Below is an excerpt with some acute remarks about Eliot's religion. I too had been struck by what he wrote to Aldington and also his review of Murry's book on Jesus. Is Kirsch on the right track? For me, it rather fits with one of Eliot's key ideas from
Bradley, "degrees of truth."
But there is a remarkable admission, so quick you could easily miss it, in another letter to Aldington. “I agree with you about Christ and I do not disagree with anything else,” Eliot writes. The editors supply what Aldington had written: “Moreover, I don’t
really like the gospels, and I don’t much like Christ. I really think Paul was more interesting. He appears to have been a man; I have suspected that . . . Christ is an invention.” Just at the time Eliot is about to enter the Church, we find him apparently
saying that he does not believe Christ existed and in any case that he doesn’t “like” Him.
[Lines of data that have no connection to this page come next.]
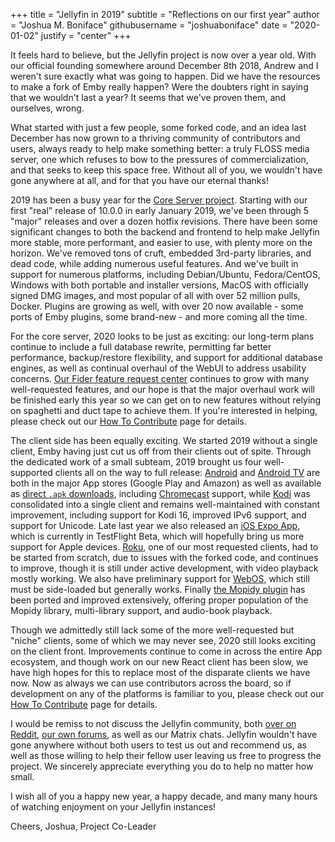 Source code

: +++
title = "Jellyfin in 2019"
subtitle = "Reflections on our first year"
author = "Joshua M. Boniface" 
githubusername = "joshuaboniface"
date = "2020-01-02"
justify = "center"
+++

It feels hard to believe, but the Jellyfin project is now over a year old. With our official founding somewhere around December 8th 2018, Andrew and I weren't sure exactly what was going to happen. Did we have the resources to make a fork of Emby really happen? Were the doubters right in saying that we wouldn't last a year? It seems that we've proven them, and ourselves, wrong.

What started with just a few people, some forked code, and an idea last December has now grown to a thriving community of contributors and users, always ready to help make something better: a truly FLOSS media server, one which refuses to bow to the pressures of commercialization, and that seeks to keep this space free. Without all of you, we wouldn't have gone anywhere at all, and for that you have our eternal thanks!

2019 has been a busy year for the [Core Server project](https://github.com/jellyfin/jellyfin). Starting with our first "real" release of 10.0.0 in early January 2019, we've been through 5 "major" releases and over a dozen hotfix revisions. There have been some significant changes to both the backend and frontend to help make Jellyfin more stable, more performant, and easier to use, with plenty more on the horizon. We've removed tons of cruft, embedded 3rd-party libraries, and dead code, while adding numerous useful features. And we've built in support for numerous platforms, including Debian/Ubuntu, Fedora/CentOS, Windows with both portable and installer versions, MacOS with officially signed DMG images, and most popular of all with over 52 million pulls, Docker. Plugins are growing as well, with over 20 now available - some ports of Emby plugins, some brand-new - and more coming all the time.

For the core server, 2020 looks to be just as exciting: our long-term plans continue to include a full database rewrite, permitting far better performance, backup/restore flexibility, and support for additional database engines, as well as continual overhaul of the WebUI to address usability concerns. [Our Fider feature request center](https://features.jellyfin.org) continues to grow with many well-requested features, and our hope is that the major overhaul work will be finished early this year so we can get on to new features without relying on spaghetti and duct tape to achieve them. If you're interested in helping, please check out our [How To Contribute](https://jellyfin.org/contribute/) page for details.

The client side has been equally exciting. We started 2019 without a single client, Emby having just cut us off from their clients out of spite. Through the dedicated work of a small subteam, 2019 brought us four well-supported clients all on the way to full release: [Android](https://github.com/jellyfin/jellyfin-android) and [Android TV](https://github.com/jellyfin/jellyfin-androidtv) are both in the major App stores (Google Play and Amazon) as well as available as [direct `.apk` downloads](https://repo.jellyfin.org/releases/client), including [Chromecast](https://github.com/jellyfin/jellyfin-chromecast) support, while [Kodi](https://github.com/jellyfin/jellyfin-kodi) was consolidated into a single client and remains well-maintained with constant improvement, including support for Kodi 16, improved IPv6 support, and support for Unicode. Late last year we also released an [iOS Expo App](https://github.com/jellyfin/jellyfin-expo), which is currently in TestFlight Beta, which will hopefully bring us more support for Apple devices. [Roku](https://github.com/jellyfin/jellyfin-roku), one of our most requested clients, had to be started from scratch, due to issues with the forked code, and continues to improve, though it is still under active development, with video playback mostly working. We also have preliminary support for [WebOS](https://github.com/jellyfin/jellyfin-webos), which still must be side-loaded but generally works. Finally [the Mopidy plugin](https://github.com/jellyfin/mopidy-jellyfin) has been ported and improved extensively, offering proper population of the Mopidy library, multi-library support, and audio-book playback.

Though we admittedly still lack some of the more well-requested but "niche" clients, some of which we may never see, 2020 still looks exciting on the client front. Improvements continue to come in across the entire App ecosystem, and though work on our new React client has been slow, we have high hopes for this to replace most of the disparate clients we have now. Now as always we can use contributors across the board, so if development on any of the platforms is familiar to you, please check out our [How To Contribute](https://jellyfin.org/contribute/) page for details.

I would be remiss to not discuss the Jellyfin community, both [over on Reddit](https://reddit.com/r/jellyfin), [our own forums](https://forum.jellyfin.org), as well as our Matrix chats. Jellyfin wouldn't have gone anywhere without both users to test us out and recommend us, as well as those willing to help their fellow user leaving us free to progress the project. We sincerely appreciate everything you do to help no matter how small.

I wish all of you a happy new year, a happy decade, and many many hours of watching enjoyment on your Jellyfin instances!

Cheers,
Joshua, Project Co-Leader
Add to this what Eliot tells John Middleton Murry, an intellectual sparring partner who was one of his few real confidants: “You assume that truth changes – you accept as inevitable what appears to me to be within our own power. I am, in a way, a much more
thoroughgoing pragmatist – but so thoroughgoing that I am sure there is nothing for it but to assume that there are fixed meanings, and that truth is always the same.” Eliot, a product of the Harvard of William James, suggests that he is drawn to Christianity
as a pragmatist – that is, because it “works” for him, not because he is convinced of its truth as a proposition.